- **What you will do**
The answer should consist of each line below that contains the word "with".

*****

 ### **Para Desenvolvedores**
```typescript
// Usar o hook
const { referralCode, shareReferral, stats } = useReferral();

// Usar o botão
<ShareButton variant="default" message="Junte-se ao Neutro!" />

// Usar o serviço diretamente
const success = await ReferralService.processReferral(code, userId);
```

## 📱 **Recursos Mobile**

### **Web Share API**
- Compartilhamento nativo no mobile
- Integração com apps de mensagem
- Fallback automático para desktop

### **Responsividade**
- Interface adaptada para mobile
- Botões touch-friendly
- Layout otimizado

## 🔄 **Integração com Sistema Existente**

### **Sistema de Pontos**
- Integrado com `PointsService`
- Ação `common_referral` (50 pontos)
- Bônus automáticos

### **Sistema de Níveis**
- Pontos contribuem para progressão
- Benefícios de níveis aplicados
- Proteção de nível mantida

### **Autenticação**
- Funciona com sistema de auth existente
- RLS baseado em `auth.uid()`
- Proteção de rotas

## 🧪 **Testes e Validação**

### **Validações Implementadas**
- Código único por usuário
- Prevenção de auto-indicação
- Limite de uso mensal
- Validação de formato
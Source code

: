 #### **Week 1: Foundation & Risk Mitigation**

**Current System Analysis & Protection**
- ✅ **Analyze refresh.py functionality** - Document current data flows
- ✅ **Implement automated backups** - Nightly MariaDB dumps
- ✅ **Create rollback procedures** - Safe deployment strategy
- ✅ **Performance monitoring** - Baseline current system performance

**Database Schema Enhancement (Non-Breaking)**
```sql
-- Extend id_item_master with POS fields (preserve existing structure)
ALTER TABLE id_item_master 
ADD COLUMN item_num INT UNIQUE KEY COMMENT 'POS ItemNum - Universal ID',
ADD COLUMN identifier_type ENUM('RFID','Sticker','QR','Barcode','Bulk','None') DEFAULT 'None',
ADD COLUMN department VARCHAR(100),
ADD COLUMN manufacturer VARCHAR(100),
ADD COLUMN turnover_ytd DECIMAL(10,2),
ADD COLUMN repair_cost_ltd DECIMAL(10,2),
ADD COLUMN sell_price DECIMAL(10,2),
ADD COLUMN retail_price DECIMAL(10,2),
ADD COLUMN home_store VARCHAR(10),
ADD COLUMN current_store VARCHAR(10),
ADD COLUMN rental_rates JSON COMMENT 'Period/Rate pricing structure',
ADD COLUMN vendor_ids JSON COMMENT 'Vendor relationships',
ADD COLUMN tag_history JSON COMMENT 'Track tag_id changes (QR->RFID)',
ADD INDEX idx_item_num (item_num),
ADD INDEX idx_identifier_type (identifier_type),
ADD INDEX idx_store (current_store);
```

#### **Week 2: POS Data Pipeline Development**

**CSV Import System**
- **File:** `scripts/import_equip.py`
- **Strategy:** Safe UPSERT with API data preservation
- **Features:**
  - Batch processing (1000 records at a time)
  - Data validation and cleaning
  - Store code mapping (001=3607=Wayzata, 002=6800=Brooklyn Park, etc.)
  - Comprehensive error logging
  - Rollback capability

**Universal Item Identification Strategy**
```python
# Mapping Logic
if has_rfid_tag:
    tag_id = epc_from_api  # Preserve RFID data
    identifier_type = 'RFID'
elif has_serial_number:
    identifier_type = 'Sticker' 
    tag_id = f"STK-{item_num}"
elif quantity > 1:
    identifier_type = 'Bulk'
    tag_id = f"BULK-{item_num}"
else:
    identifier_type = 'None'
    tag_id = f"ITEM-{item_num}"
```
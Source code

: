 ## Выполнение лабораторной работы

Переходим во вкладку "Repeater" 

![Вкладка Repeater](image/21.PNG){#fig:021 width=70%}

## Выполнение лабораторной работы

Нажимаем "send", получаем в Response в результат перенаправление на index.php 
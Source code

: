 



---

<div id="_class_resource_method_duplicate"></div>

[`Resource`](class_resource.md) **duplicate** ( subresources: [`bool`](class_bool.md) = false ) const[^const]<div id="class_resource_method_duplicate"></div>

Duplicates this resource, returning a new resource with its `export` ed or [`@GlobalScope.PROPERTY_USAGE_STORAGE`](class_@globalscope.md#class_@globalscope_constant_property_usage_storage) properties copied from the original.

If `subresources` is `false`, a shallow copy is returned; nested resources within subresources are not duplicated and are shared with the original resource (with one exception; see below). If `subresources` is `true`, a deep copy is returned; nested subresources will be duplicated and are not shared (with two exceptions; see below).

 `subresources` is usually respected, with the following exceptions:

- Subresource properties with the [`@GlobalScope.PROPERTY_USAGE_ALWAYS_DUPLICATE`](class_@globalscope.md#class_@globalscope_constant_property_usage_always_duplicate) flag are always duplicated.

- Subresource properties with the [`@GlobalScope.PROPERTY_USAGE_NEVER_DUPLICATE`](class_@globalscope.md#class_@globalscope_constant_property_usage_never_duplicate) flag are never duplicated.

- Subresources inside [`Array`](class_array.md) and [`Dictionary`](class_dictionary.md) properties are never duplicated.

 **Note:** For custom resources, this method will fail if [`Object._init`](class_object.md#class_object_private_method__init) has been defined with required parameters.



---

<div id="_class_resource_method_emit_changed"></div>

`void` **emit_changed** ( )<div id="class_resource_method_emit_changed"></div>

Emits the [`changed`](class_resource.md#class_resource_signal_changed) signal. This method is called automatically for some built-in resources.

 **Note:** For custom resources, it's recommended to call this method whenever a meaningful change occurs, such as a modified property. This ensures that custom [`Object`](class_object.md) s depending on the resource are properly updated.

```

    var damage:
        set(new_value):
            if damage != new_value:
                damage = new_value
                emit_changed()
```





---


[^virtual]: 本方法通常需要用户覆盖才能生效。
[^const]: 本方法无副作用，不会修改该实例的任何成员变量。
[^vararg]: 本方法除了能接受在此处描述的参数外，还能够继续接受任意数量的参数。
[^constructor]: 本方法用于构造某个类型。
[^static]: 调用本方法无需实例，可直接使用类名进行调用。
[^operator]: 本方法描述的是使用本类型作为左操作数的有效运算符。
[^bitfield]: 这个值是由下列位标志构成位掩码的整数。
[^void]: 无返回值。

*****

- **Your solution**
-- Extend id_item_master with POS fields (preserve existing structure)
- **Strategy:** Safe UPSERT with API data preservation
Duplicates this resource, returning a new resource with its `export` ed or [`@GlobalScope.PROPERTY_USAGE_STORAGE`](class_@globalscope.md#class_@globalscope_constant_property_usage_storage) properties copied from the original.
If `subresources` is `false`, a shallow copy is returned; nested resources within subresources are not duplicated and are shared with the original resource (with one exception; see below). If `subresources` is `true`, a deep copy is returned; nested subresources will be duplicated and are not shared (with two exceptions; see below).
 `subresources` is usually respected, with the following exceptions:
- Subresource properties with the [`@GlobalScope.PROPERTY_USAGE_ALWAYS_DUPLICATE`](class_@globalscope.md#class_@globalscope_constant_property_usage_always_duplicate) flag are always duplicated.
- Subresource properties with the [`@GlobalScope.PROPERTY_USAGE_NEVER_DUPLICATE`](class_@globalscope.md#class_@globalscope_constant_property_usage_never_duplicate) flag are never duplicated.
 **Note:** For custom resources, this method will fail if [`Object._init`](class_object.md#class_object_private_method__init) has been defined with required parameters.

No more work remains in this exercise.